See if you can create a function that does not have “!” at the end of the name that modifies an input argument.

Memory use and copying

We can use === to see if objects are identical. For mutable objects this involves looking at whether the data is stored at the same place in memory.

a = "banana"
"banana"
b = "banana"
"banana"
a === b
true
a  b
true

a = [1, 2, 3];
b = a;
c = [1, 2, 3];

a === b
true
a === c
false
a == c
true

a = [1, 2, [4,7]]
3-element Vector{Any}:
 1
 2
  [4, 7]
c = [1, 2, [3]]
3-element Vector{Any}:
 1
 2
  [3]

c[3] = a[3]
2-element Vector{Int64}:
 4
 7

a === c
false
a[3] === c[3]
true

Aliasing

This avoids copying but can be dangerous. The behavior is like Python, but not like R.

a = [1, 2, 3]
3-element Vector{Int64}:
 1
 2
 3
b = a
3-element Vector{Int64}:
 1
 2
 3
a[1] = 99
99
b
3-element Vector{Int64}:
 99
  2
  3

Using copies rather than aliases

x = [1, 2, 3]
3-element Vector{Int64}:
 1
 2
 3
y = x[:]
3-element Vector{Int64}:
 1
 2
 3
pop!(x)
3
y
3-element Vector{Int64}:
 1
 2
 3
Question

It would be useful to know if there’s a way to make a copy of an array without having to know its dimension.

Objects in memory

If we want to see the memory address of an object, you can use pointer_from_objref.

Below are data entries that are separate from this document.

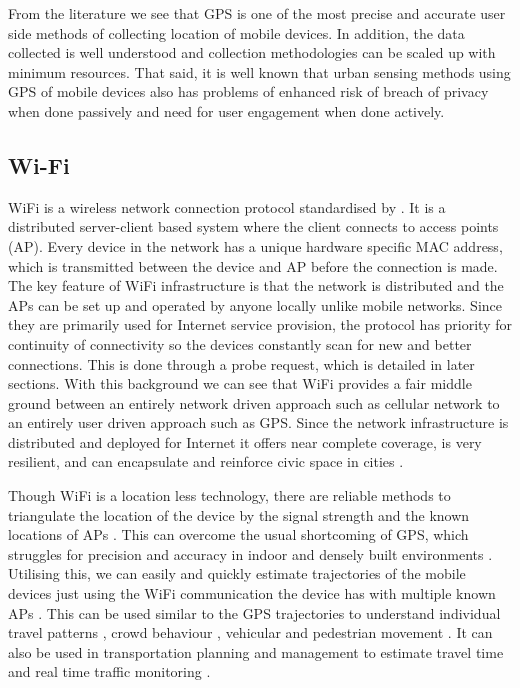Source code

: From the literature we see that GPS is one of the most precise and accurate user side methods of collecting location of mobile devices.
In addition, the data collected is well understood and collection methodologies can be scaled up with minimum resources.
That said, it is well known that urban sensing methods using GPS of mobile devices also has problems of enhanced risk of breach of privacy when done passively and need for user engagement when done actively.

\subsection{Wi-Fi}

WiFi is a wireless network connection protocol standardised by \citet{ieee2016}.
It is a distributed server-client based system where the client connects to access points (AP).
Every device in the network has a unique hardware specific MAC address, which is transmitted between the device and AP before the connection is made.
The key feature of WiFi infrastructure is that the network is distributed and the APs can be set up and operated by anyone locally unlike mobile networks.
Since they are primarily used for Internet service provision, the protocol has priority for continuity of connectivity so the devices constantly scan for new and better connections.
This is done through a probe request, which is detailed in later sections.
With this background we can see that WiFi provides a fair middle ground between an entirely network driven approach such as cellular network to an entirely user driven approach such as GPS.
Since the network infrastructure is distributed and deployed for Internet it offers near complete coverage, is very resilient,  and can encapsulate and reinforce civic space in cities \cite{torrens2008}.

Though WiFi is a location less technology, there are reliable methods to triangulate the location of the device by the signal strength and the known locations of APs \citep{he2003, moore2004, lamarca2005}.
This can overcome the usual shortcoming of GPS, which struggles for precision and accuracy in indoor and densely built environments \citep{zarim2006, kawaguchi2009, xi2010}.
Utilising this, we can easily and quickly estimate trajectories of the mobile devices just using the WiFi communication the device has with multiple known APs \citep{xu2013}.
This can be used similar to the GPS trajectories to understand individual travel patterns \citep{kim2006, rekimoto2007, sap2015}, crowd behaviour \citep{abedi2013, mowafi2013}, vehicular \citep{lu2010} and pedestrian movement \citep{xu2013, fukuzaki2014, wang2016}.
It can also be used in transportation planning and management to estimate travel time \citep{musa2011} and real time traffic monitoring \citep{abbott-jard2013}.

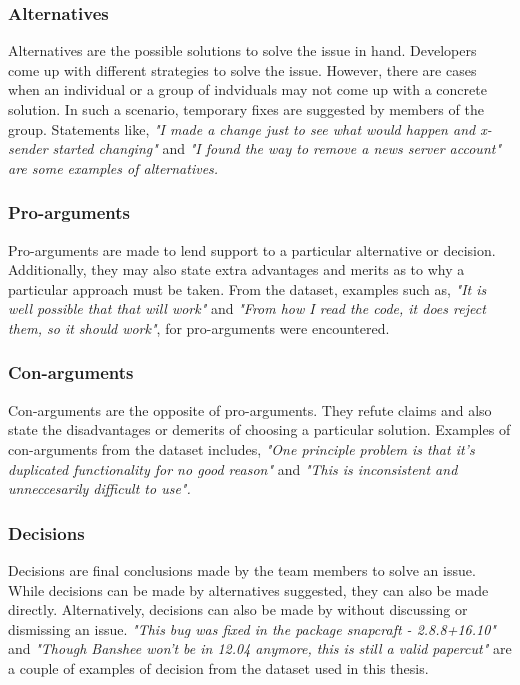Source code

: \documentclass[a4paper,12pt,twoside]{report}
\begin{document}
\subsubsection{Alternatives}
Alternatives are the possible solutions to solve the issue in hand. Developers come up with different strategies to solve the issue. However, there are cases when an individual or a group of indviduals may not come up with a concrete solution. In such a scenario, temporary fixes are suggested by members of the group. Statements like, \textit{"I made a change just to see what would happen and x-sender started changing"} and \textit{"I found the way to remove a news server account" are some examples of alternatives.}

\subsubsection{Pro-arguments}
Pro-arguments are made to lend support to a particular alternative or decision. Additionally, they may also state extra advantages and merits as to why a particular approach must be taken. From the dataset, examples such as, \textit{"It is well possible that that will work"} and \textit{"From how I read the code, it does reject them, so it should work"}, for pro-arguments were encountered. 

\subsubsection{Con-arguments}
Con-arguments are the opposite of pro-arguments. They refute claims and also state the disadvantages or demerits of choosing a particular solution. Examples of con-arguments from the dataset includes, \textit{"One principle problem is that it's duplicated functionality for no good reason"} and \textit{"This is inconsistent and unneccesarily difficult to use".}

\subsubsection{Decisions}
Decisions are final conclusions made by the team members to solve an issue. While decisions can be made by alternatives suggested, they can also be made directly. Alternatively, decisions can also be made by without discussing or dismissing an issue. \textit{"This bug was fixed in the package snapcraft - 2.8.8+16.10"} and \textit{"Though Banshee won't be in 12.04 anymore, this is still a valid papercut"} are a couple of examples of decision from the dataset used in this thesis.
\end{document}
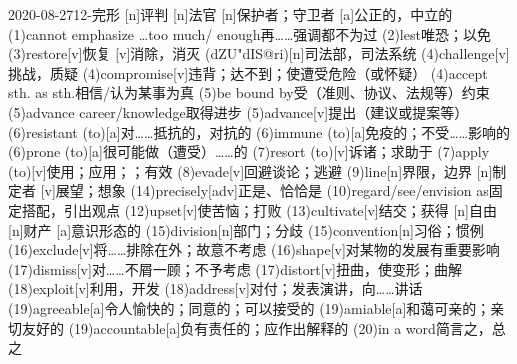 \documentclass[12pt]{ctexart}
\begin{document}
\begin{wordlist}{2020-08-27}{12-完形}
  [n]{评判}
  [n]{法官}
  [n]{保护者；守卫者}
  [a]{公正的，中立的}
  \word(1){cannot emphasize \dots too much/ enough}{再……强调都不为过}
  \word(2){lest}{唯恐；以免}
  \word[2020-09-11](3){restore}[v]{恢复}
  [v]{消除，消灭}
  (dZU"dIS@ri)[n]{司法部，司法系统}
  \word(4){challenge}[v]{挑战，质疑}
  \word[2020-11-02](4){compromise}[v]{违背；达不到；使遭受危险（或怀疑）}
  \word(4){accept sth. as sth.}{相信/认为某事为真}
  \word[2020-09-03](5){be bound by}{受（准则、协议、法规等）约束}
  \word(5){advance career/knowledge}{取得进步}
  \word[2020-09-21](5){advance}[v]{提出（建议或提案等）}
  \word(6){resistant (to)}[a]{对……抵抗的，对抗的}
  \word(6){immune (to)}[a]{免疫的；不受……影响的}
  \word[2020-08-29](6){prone (to)}[a]{很可能做（遭受）……的}
  \word(7){resort (to)}[v]{诉诸；求助于}
  \word(7){apply (to)}[v]{使用；应用；；有效}
  \word(8){evade}[v]{回避谈论；逃避}
  \word(9){line}[n]{界限，边界}
  [n]{制定者}
  [v]{展望；想象}
  \word(14){precisely}[adv]{正是、恰恰是}
  \word(10){regard/see/envision as}{固定搭配，引出观点}
  \word(12){upset}[v]{使苦恼；打败}
  \word(13){cultivate}[v]{结交；获得}
  [n]{自由}
  [n]{财产}
  [a]{意识形态的}
  \word(15){division}[n]{部门；分歧}
  \word(15){convention}[n]{习俗；惯例}
  \word(16){exclude}[v]{将……排除在外；故意不考虑}
  \word(16){shape}[v]{对某物的发展有重要影响}
  \word(17){dismiss}[v]{对……不屑一顾；不予考虑}
  \word[2020-08-29](17){distort}[v]{扭曲，使变形；曲解}
  \word[2020-08-29](18){exploit}[v]{利用，开发}
  \word[2020-11-20](18){address}[v]{对付；发表演讲，向……讲话}
  \word(19){agreeable}[a]{令人愉快的；同意的；可以接受的}
  \word[2020-08-31](19){amiable}[a]{和蔼可亲的；亲切友好的}
  \word[2020-08-29](19){accountable}[a]{负有责任的；应作出解释的}
  \word(20){in a word}{简言之，总之}
\end{wordlist}
\end{document}
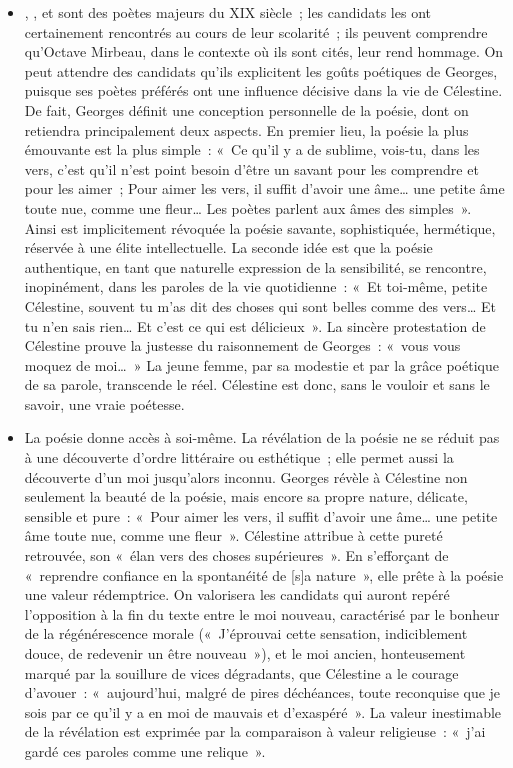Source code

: {\begin{itemize}[label=\textbullet]
\item {}, ,  et  sont des poètes majeurs du XIX\ieme{} siècle~;
les candidats les ont certainement rencontrés au cours de leur scolarité~; ils peuvent
comprendre qu'Octave Mirbeau, dans le contexte où ils sont cités, leur rend hommage.
On peut attendre des candidats qu'ils explicitent les goûts poétiques de Georges,
puisque ses poètes préférés ont une influence décisive dans la vie de Célestine. De
fait, Georges définit une conception personnelle de la poésie, dont on retiendra
principalement deux aspects. En premier lieu, la poésie la plus émouvante est la plus
simple~: «~Ce qu'il y a de sublime, vois-tu, dans les vers, c'est qu'il n'est point besoin
d'être un savant pour les comprendre et pour les aimer~; Pour aimer les vers, il suffit
d'avoir une âme… une petite âme toute nue, comme une fleur… Les poètes parlent
aux âmes des simples~». Ainsi est implicitement révoquée la poésie savante,
sophistiquée, hermétique, réservée à une élite intellectuelle. La seconde idée est que
la poésie authentique, en tant que naturelle expression de la sensibilité, se rencontre,
inopinément, dans les paroles de la vie quotidienne~: «~Et toi-même, petite Célestine,
souvent tu m'as dit des choses qui sont belles comme des vers… Et tu n'en sais rien…
Et c'est ce qui est délicieux~». La sincère protestation de Célestine prouve la justesse
du raisonnement de Georges~: «~vous vous moquez de moi…~» La jeune femme, par
sa modestie et par la grâce poétique de sa parole, transcende le réel. Célestine est
donc, sans le vouloir et sans le savoir, une vraie poétesse.

\item La poésie donne accès à soi-même. La révélation de la poésie ne se réduit pas à
une découverte d'ordre littéraire ou esthétique~; elle permet aussi la découverte d'un
moi jusqu'alors inconnu. Georges révèle à Célestine non seulement la beauté de la
poésie, mais encore sa propre nature, délicate, sensible et pure~: «~Pour aimer les
vers, il suffit d'avoir une âme… une petite âme toute nue, comme une fleur~». Célestine
attribue à cette pureté retrouvée, son «~élan vers des choses supérieures~». En
s'efforçant de «~reprendre confiance en la spontanéité de [s]a nature~», elle prête à la poésie une valeur rédemptrice. On valorisera les candidats qui auront repéré
l'opposition à la fin du texte entre le moi nouveau, caractérisé par le bonheur de la
régénérescence morale («~J'éprouvai cette sensation, indiciblement douce, de
redevenir un être nouveau~»), et le moi ancien, honteusement marqué par la souillure
de vices dégradants, que Célestine a le courage d'avouer~: «~aujourd'hui, malgré de
pires déchéances, toute reconquise que je sois par ce qu'il y a en moi de mauvais et
d'exaspéré~». La valeur inestimable de la révélation est exprimée par la comparaison
à valeur religieuse~: «~j'ai gardé ces paroles comme une relique~».


\end{itemize}}
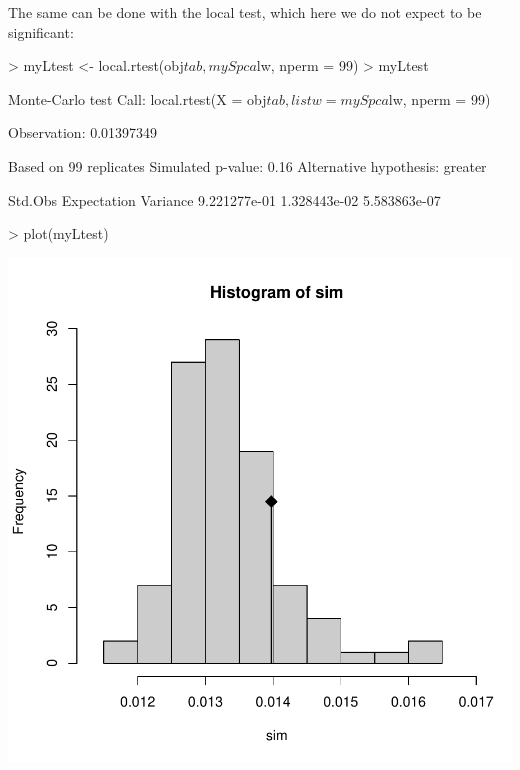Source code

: \documentclass{article}
\begin{document}
The same can be done with the local test, which here we do not expect
to be significant:
\begin{Schunk}
\begin{Sinput}
> myLtest <- local.rtest(obj$tab, mySpca$lw, nperm = 99)
> myLtest
\end{Sinput}
\begin{Soutput}
Monte-Carlo test
Call: local.rtest(X = obj$tab, listw = mySpca$lw, nperm = 99)

Observation: 0.01397349 

Based on 99 replicates
Simulated p-value: 0.16 
Alternative hypothesis: greater 

     Std.Obs  Expectation     Variance 
9.221277e-01 1.328443e-02 5.583863e-07 
\end{Soutput}
\begin{Sinput}
> plot(myLtest)
\end{Sinput}
\end{Schunk}
\includegraphics{figs/spca-localrtest}
~\\
\end{document}
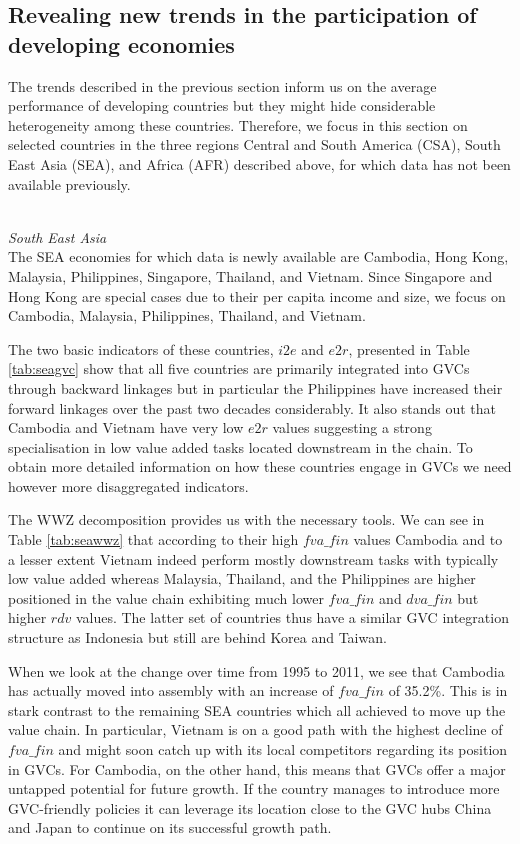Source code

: \documentclass[11pt,a4paper]{article}
\begin{document}
\subsection{Revealing new trends in the participation of developing economies}

The trends described in the previous section inform us on the average performance of developing countries but they might hide considerable heterogeneity among these countries. Therefore, we focus in this section on selected countries in the three regions Central and South America (CSA), South East Asia (SEA), and Africa (AFR) described above, for which data has not been available previously.\\\

\textit{South East Asia}\\
The SEA economies for which data is newly available are Cambodia, Hong Kong, Malaysia, Philippines, Singapore, Thailand, and Vietnam. Since Singapore and Hong Kong are special cases due to their per capita income and size, we focus on Cambodia, Malaysia, Philippines, Thailand, and Vietnam. 

The two basic indicators of these countries, $i2e$ and $e2r$, presented in Table \ref{tab:seagvc} show that all five countries are primarily integrated into GVCs through backward linkages but in particular the Philippines have increased their forward linkages over the past two decades considerably. It also stands out that Cambodia and Vietnam have very low $e2r$ values suggesting a strong specialisation in low value added tasks located downstream in the chain. To obtain more detailed information on how these countries engage in GVCs we need however more disaggregated indicators.

The WWZ decomposition provides us with the necessary tools. We can see in Table \ref{tab:seawwz} that according to their high $fva\_fin$ values Cambodia and to a lesser extent Vietnam indeed perform mostly downstream tasks with typically low value added whereas Malaysia, Thailand, and the Philippines are higher positioned in the value chain exhibiting much lower $fva\_fin$ and $dva\_fin$ but higher $rdv$ values. The latter set of countries thus have a similar GVC integration structure as Indonesia but still are behind Korea and Taiwan. 

When we look at the change over time from 1995 to 2011, we see that Cambodia has actually moved into assembly with an increase of $fva\_fin$ of 35.2\%. This is in stark contrast to the remaining SEA countries which all achieved to move up the value chain. In particular, Vietnam is on a good path with the highest decline of $fva\_fin$ and might soon catch up with its local competitors regarding its position in GVCs. For Cambodia, on the other hand, this means that GVCs offer a major untapped potential for future growth. If the country manages to introduce more GVC-friendly policies it can leverage its location close to the GVC hubs China and Japan to continue on its successful growth path.\\
\end{document}
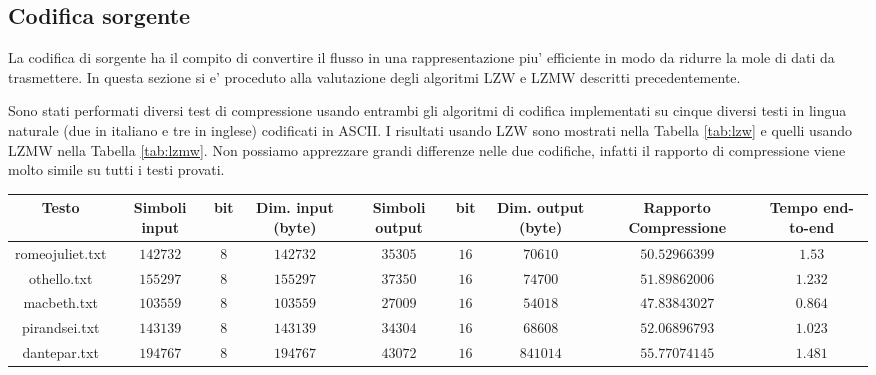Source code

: \documentclass[a4paper,11pt]{article}
\theoremstyle{definition}
\begin{document}
\subsection{Codifica sorgente}
La codifica di sorgente ha il compito di convertire il flusso in una rappresentazione piu' efficiente in modo da ridurre la mole di dati da trasmettere. In questa sezione si e' proceduto alla valutazione degli algoritmi LZW e LZMW descritti precedentemente.

Sono stati performati diversi test di compressione usando entrambi gli algoritmi di codifica implementati su cinque diversi testi in lingua naturale (due in italiano e tre in inglese) codificati in ASCII. I risultati usando LZW sono mostrati nella Tabella \ref{tab:lzw} e quelli usando LZMW nella Tabella \ref{tab:lzmw}. Non possiamo apprezzare grandi differenze nelle due codifiche, infatti il rapporto di compressione viene molto simile su tutti i testi provati.

\begin{sidewaystable}
	\scriptsize
	\begin{tabular}{|c|c|c|c|c|c|c|c|c|}
		\hline
		\textbf{Testo}  &  \textbf{Simboli input} &  \textbf{bit} &   \textbf{Dim. input (byte)} & \textbf{Simboli output} & \textbf{bit} &  \textbf{Dim. output (byte)} &  \textbf{Rapporto Compressione} & \textbf{Tempo end-to-end} \\
		
		\hline romeojuliet.txt & $142732$ & $8$ & $142732$ & $35305$ & $16$	& $70610$ & $50.52966399$ & $1.53$ \\
		
		\hline othello.txt & $155297$ & $8$ & $155297$ & $37350$ & $16$	& $74700$ & $51.89862006$ & $1.232$ \\
		
		\hline macbeth.txt & $103559$ & $8$ & $103559$ & $27009$ & $16$	& $54018$ & $47.83843027$ & $0.864$ \\
		
		\hline pirandsei.txt & $143139$ & $8$ & $143139$ & $34304$ & $16$	& $68608$ & $52.06896793$ & $1.023$ \\
		
		\hline dantepar.txt & $194767$ & $8$ & $194767$ & $43072$ & $16$	& $841014$ & $55.77074145$ & $1.481$ \\
		
		\hline		
	\end{tabular}
	\caption{Codifica di testi in lingua inglese e italiana con metodo di compressione LZW e codifica di canale a ripetizione (fattore ripetizione 5) con modello di errore isolato (modello di canale simmetrico binario $\alpha=10^-5$).}
	\label{tab:lzw}

\end{sidewaystable}
\end{document}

In which of these cases do you expect that the same object in memory is referenced?

a = [1, 2, 3]
b = a
c = [1, 2, 3]
pointer_from_objref(a)
pointer_from_objref(b)
pointer_from_objref(c)

tmp = [4,7]
a = [1, 2, tmp, [4,7]]
pointer_from_objref(tmp)
pointer_from_objref(a[3])
pointer_from_objref(a[4])

What happens with pointer_from_objref on immutable objects?

x = (3,5)
pointer_from_objref(x)
ERROR: pointer_from_objref cannot be used on immutable objects
y = "hello"
"hello"
pointer_from_objref(y)
Ptr{Nothing} @0x00007f2682837a78

There’s a bit more info in the help for pointer_from_objref.

Pass by reference

Julia uses pass by reference. If you pass a mutable object into a function and modify it, that affects the state of the object outside of the function; no local copy of the object is made. This is efficient in terms of copying and memory use, but it does not following functional programming principles.

function array_modifier(x)
    push!(x, 12)
    return Nothing
end
array_modifier (generic function with 1 method)

y = [1, 2, 3]
3-element Vector{Int64}:
 1
 2
 3
array_modifier(y)
Nothing
y
4-element Vector{Int64}:
  1
  2
  3
 12

We should instead define the function as array_modifier! to be consistent with Julia’s syntax.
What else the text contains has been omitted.